== SUPPLIED MATERIAL
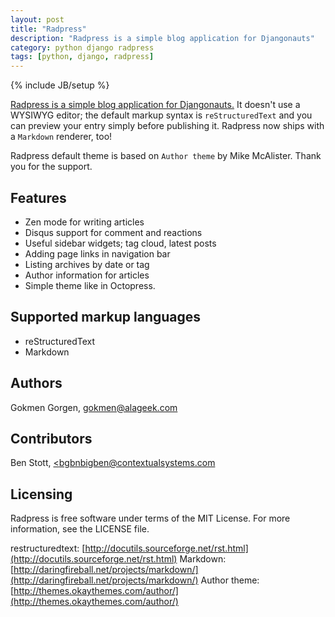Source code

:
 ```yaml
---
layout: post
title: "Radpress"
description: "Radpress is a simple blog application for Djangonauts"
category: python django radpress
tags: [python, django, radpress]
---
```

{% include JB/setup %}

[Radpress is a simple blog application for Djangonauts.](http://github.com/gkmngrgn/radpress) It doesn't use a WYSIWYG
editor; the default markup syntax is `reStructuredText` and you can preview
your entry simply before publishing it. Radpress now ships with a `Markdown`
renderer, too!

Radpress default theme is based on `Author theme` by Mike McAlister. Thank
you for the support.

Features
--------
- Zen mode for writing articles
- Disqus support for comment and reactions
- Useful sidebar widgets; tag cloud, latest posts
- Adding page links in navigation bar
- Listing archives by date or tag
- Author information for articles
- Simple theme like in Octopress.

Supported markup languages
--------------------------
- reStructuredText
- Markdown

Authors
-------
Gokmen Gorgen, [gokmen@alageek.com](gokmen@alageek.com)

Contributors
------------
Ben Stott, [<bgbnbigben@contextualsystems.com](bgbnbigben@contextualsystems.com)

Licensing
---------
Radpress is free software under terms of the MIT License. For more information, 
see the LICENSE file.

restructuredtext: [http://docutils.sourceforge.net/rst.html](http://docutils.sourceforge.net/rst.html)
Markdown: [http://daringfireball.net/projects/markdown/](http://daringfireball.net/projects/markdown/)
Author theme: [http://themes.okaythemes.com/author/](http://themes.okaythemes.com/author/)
====
== SUPPLIED MATERIAL
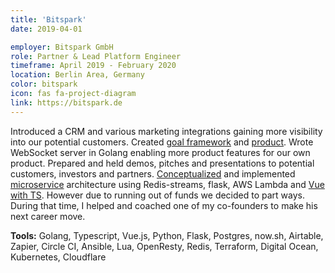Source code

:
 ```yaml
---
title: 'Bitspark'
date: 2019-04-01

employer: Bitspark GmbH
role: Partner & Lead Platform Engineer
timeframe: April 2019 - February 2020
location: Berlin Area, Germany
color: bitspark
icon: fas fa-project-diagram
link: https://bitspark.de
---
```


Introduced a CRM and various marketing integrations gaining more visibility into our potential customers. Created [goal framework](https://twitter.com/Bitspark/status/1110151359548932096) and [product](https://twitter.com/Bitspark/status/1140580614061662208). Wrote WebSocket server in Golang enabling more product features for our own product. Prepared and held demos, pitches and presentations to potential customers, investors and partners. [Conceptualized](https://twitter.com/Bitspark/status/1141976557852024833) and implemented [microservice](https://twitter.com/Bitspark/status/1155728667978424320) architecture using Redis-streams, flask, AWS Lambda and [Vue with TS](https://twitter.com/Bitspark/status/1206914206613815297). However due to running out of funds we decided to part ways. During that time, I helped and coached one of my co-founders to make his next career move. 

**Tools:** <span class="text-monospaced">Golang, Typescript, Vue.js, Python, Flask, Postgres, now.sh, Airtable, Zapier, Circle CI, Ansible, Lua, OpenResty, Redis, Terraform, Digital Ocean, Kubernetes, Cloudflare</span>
====
== SUPPLIED MATERIAL
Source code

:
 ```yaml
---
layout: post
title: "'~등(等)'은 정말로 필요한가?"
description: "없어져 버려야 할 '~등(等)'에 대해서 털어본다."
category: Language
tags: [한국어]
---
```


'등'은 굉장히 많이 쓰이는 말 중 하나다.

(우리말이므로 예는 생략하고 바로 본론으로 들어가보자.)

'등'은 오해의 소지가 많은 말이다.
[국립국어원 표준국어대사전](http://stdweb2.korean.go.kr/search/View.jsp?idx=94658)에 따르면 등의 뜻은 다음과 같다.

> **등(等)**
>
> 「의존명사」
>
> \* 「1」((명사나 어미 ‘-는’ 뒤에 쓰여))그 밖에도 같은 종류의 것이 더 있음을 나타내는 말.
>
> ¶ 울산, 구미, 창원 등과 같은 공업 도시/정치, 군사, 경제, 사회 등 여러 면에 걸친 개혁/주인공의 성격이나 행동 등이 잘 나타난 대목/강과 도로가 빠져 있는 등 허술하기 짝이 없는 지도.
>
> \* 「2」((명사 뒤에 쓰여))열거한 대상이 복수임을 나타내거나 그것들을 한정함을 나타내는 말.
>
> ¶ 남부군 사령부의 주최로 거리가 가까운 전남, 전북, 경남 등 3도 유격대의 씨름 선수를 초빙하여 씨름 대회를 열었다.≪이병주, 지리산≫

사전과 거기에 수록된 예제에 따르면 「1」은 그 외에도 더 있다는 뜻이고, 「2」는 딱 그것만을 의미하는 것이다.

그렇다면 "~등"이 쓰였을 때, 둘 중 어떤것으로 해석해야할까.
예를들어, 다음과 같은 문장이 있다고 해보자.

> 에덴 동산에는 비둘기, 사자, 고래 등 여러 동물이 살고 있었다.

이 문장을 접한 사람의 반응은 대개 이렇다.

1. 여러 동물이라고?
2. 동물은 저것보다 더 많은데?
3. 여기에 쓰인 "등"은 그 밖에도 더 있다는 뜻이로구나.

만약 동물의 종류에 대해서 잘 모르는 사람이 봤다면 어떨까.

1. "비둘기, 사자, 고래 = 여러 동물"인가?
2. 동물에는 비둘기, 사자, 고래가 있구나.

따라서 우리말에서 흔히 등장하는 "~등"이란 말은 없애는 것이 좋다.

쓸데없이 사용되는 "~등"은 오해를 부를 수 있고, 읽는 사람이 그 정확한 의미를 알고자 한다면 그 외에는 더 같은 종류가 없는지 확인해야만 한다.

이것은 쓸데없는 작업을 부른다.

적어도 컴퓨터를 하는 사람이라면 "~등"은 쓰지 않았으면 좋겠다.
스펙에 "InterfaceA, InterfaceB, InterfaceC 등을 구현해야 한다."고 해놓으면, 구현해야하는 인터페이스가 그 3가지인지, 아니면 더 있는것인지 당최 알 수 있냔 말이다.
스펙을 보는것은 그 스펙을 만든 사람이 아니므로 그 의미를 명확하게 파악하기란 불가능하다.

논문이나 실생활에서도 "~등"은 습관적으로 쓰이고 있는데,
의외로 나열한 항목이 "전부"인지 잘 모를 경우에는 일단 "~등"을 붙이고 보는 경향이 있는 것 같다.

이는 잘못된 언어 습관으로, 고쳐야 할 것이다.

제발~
====
• _REQUIRED ACTION_
For each line in the records that holds "application", show that line as it stands.

• _ANSWER SPACE_
description: "Radpress is a simple blog application for Djangonauts"
[Radpress is a simple blog application for Djangonauts.](http://github.com/gkmngrgn/radpress) It doesn't use a WYSIWYG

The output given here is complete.